◆ What you are asked to do ◆
When the string "Pequeño" is part of a line in the data below, report the whole line.

***

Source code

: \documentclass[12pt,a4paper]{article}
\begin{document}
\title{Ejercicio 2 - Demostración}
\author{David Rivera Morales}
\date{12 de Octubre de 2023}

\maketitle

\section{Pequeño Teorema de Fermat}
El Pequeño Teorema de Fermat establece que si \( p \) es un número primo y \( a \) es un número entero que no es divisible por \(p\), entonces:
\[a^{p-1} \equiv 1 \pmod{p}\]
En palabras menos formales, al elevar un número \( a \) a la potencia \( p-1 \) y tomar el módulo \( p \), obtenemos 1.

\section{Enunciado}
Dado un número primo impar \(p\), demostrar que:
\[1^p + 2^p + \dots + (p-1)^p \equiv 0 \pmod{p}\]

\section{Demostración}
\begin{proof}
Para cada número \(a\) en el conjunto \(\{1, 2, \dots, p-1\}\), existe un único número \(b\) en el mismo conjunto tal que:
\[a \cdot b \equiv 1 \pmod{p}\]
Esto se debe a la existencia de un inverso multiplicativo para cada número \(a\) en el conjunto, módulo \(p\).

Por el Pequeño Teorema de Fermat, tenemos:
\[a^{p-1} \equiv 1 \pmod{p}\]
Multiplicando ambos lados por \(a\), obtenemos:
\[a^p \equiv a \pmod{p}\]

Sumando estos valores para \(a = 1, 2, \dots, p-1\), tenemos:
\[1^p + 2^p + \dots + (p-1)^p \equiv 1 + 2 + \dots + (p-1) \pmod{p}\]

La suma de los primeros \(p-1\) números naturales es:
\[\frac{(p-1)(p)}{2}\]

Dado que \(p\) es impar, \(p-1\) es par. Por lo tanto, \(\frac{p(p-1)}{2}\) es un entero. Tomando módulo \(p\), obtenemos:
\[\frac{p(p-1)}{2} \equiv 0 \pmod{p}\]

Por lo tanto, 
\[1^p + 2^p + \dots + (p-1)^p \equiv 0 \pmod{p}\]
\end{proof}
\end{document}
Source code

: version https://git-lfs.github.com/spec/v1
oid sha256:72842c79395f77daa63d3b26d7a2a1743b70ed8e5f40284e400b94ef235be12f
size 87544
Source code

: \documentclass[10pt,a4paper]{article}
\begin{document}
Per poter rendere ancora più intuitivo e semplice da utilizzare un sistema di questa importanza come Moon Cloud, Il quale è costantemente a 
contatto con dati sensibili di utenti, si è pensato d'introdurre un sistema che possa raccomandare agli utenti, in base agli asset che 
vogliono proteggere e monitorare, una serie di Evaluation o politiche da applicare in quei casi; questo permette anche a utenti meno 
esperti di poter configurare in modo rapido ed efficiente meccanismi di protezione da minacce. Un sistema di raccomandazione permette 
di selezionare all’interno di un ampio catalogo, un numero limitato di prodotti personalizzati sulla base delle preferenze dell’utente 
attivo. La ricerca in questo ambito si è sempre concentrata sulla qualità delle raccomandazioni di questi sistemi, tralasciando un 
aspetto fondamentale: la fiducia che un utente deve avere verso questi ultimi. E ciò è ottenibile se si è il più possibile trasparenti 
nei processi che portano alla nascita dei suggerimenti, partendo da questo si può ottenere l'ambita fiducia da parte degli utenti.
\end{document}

***

◆ Task solution ◆
\section{Pequeño Teorema de Fermat}
El Pequeño Teorema de Fermat establece que si \( p \) es un número primo y \( a \) es un número entero que no es divisible por \(p\), entonces:
Por el Pequeño Teorema de Fermat, tenemos:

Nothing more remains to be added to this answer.